C’était également l’occasion de retrouver Michel Béroff hors de ce XXe siècle auquel il est le plus souvent cantonné: du Concerto (1845) de Schumann, le pianiste français, soutenu par un accompagnement tout saut indifférent, donne une lecture dépourvue d’affectation ou de sentimentalisme, objective et réfléchie, à l’exception de la cadence de l’Allegro affetuoso, où il s’abandonne à une sorte de fuite en avant stylistiquement et techniquement aventureuse.
N’ayant évidemment plus rien à voir avec le grand concerto romantique, en ce qu’il a renoncé, par son caractère presque entièrement aléatoire, à tous les éléments de l’écriture (mélodie, rythme, durée, harmonie, contrepoint), le Concerto (1957) de Cage nécessite en outre un important changement de plateau: il associe en effet au piano onze instruments (quatre bois, trois cuivres et quatre cordes) placés pêle-mêle en demi-cercle autour du «soliste», qui se retrouve donc face au chef. Celui-ci limite son intervention à de lents mouvements ascendants du bras droit et descendants du bras gauche, tandis que les musiciens folâtrent parmi les quelques indications données par le texte. Cultivant les modes de jeu les plus insolites – y compris pour le soliste, qui frappe la table d’harmonie et son cadre avec des baguettes – voire les jeux de scène (frappements du pied du violoniste, contrebassiste faisant tourner son instrument sur lui-même, pianiste feuilletant frénétiquement sa partition), le résultat tient le plus souvent du bruitage, même s’il parvient parfois à suggérer des effets sonores et poétiques inattendus. Après vingt-six minutes de ces joyeux ébrouements, Tabachnik siffle la fin de la récréation, puisque même la durée de l’exercice n’est pas fixée.
Face à une démarche aussi burlesque et ludique que provocatrice, on comprend qu’après une intense entente autour de 1950, traduisant un souci commun de faire table rase, la relation entre Cage et Boulez ne se soit pas prolongée. L’aléatoire tient certes une place centrale dans les préoccupations du compositeur français, influencé par la lecture de Mallarmé, mais ce n’est pas pour en tirer des conséquences aussi extérieurement radicales que chez Cage: si l’œuvre est «ouverte», pour reprendre le terme forgé à cette époque, ce n’est pas par la liberté accordée à son interprète, mais par le fait que ses différentes sections peuvent avoir une existence autonome. C’est ainsi que deux mouvements extraits du Livre pour quatuor (1949) se sont émancipés et ont subi quelques transformations pour devenir le Livre pour cordes (1968/1988). Malgré des cordes un peu ternes, Tabachnik prend soin de clarifier l’extrême division des pupitres et retient un parti pris résolument expressif, proche de la seconde Ecole de Vienne ou de Bartok.

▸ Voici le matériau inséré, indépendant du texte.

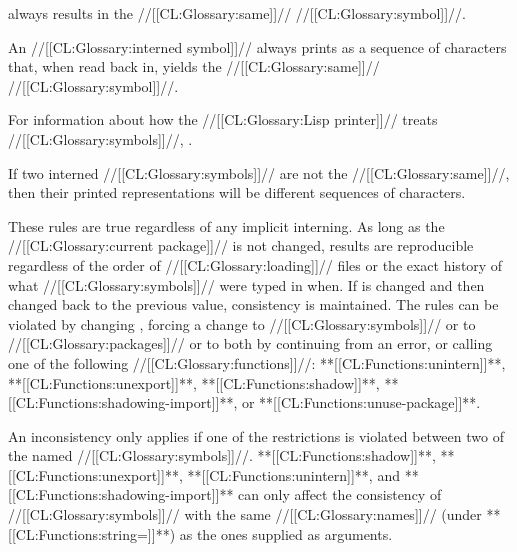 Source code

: always results in the //[[CL:Glossary:same]]// //[[CL:Glossary:symbol]]//.




An //[[CL:Glossary:interned symbol]]// always prints as a sequence of characters that, 
when read back in, yields the //[[CL:Glossary:same]]// //[[CL:Glossary:symbol]]//.

For information about how the //[[CL:Glossary:Lisp printer]]// treats //[[CL:Glossary:symbols]]//,
\seesection\PrintingSymbols.




If two interned //[[CL:Glossary:symbols]]// are not the //[[CL:Glossary:same]]//,
then their printed representations will be different sequences of characters.
\endlist


These rules are true regardless of any implicit interning.
As long as the //[[CL:Glossary:current package]]// is not changed,
results are reproducible regardless of the order of //[[CL:Glossary:loading]]// files 
or the exact history of what //[[CL:Glossary:symbols]]// were typed in when.  
If  is changed and then changed back to the previous value,
consistency is maintained.
The rules can be violated by
    changing ,
    forcing a change to //[[CL:Glossary:symbols]]// 
                  or to //[[CL:Glossary:packages]]// 
    	          or to both
    by continuing from an error,
or calling one of the following //[[CL:Glossary:functions]]//:
    **[[CL:Functions:unintern]]**,
    **[[CL:Functions:unexport]]**,
    **[[CL:Functions:shadow]]**,
    **[[CL:Functions:shadowing-import]]**,
 or **[[CL:Functions:unuse-package]]**.

An inconsistency only applies if one of the restrictions is violated
between two of the named //[[CL:Glossary:symbols]]//.
**[[CL:Functions:shadow]]**, **[[CL:Functions:unexport]]**, **[[CL:Functions:unintern]]**,
and **[[CL:Functions:shadowing-import]]** can only affect the consistency of
//[[CL:Glossary:symbols]]// with the same //[[CL:Glossary:names]]// (under **[[CL:Functions:string=]]**)
as the ones supplied as arguments.

\endsubsection%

Les Images de Debussy pourraient également être qualifiées d’œuvre ouverte, en ce sens qu’elles sont souvent données séparément, notamment Iberia (1908); cela étant, même le Concerto de Schumann, dont le premier mouvement fut initialement conçu comme une pièce isolée, pourrait être qualifié de work in progress… Tabachnik, à la tête d’un ensemble solide, s’en tient ici à un premier degré parfaitement efficace, mais avec des textures charnues évoquant parfois davantage Respighi que Debussy: Par les rues et les chemins vigoureux et haut en couleur, Les Parfums de la nuit au lyrisme généreux et, après une transition soigneusement mise en place, Le Matin d’un jour de fête, spectaculaire et brillant. Très chaleureusement accueilli par les musiciens, le chef fait reprendre en bis Par les rues et par les chemins.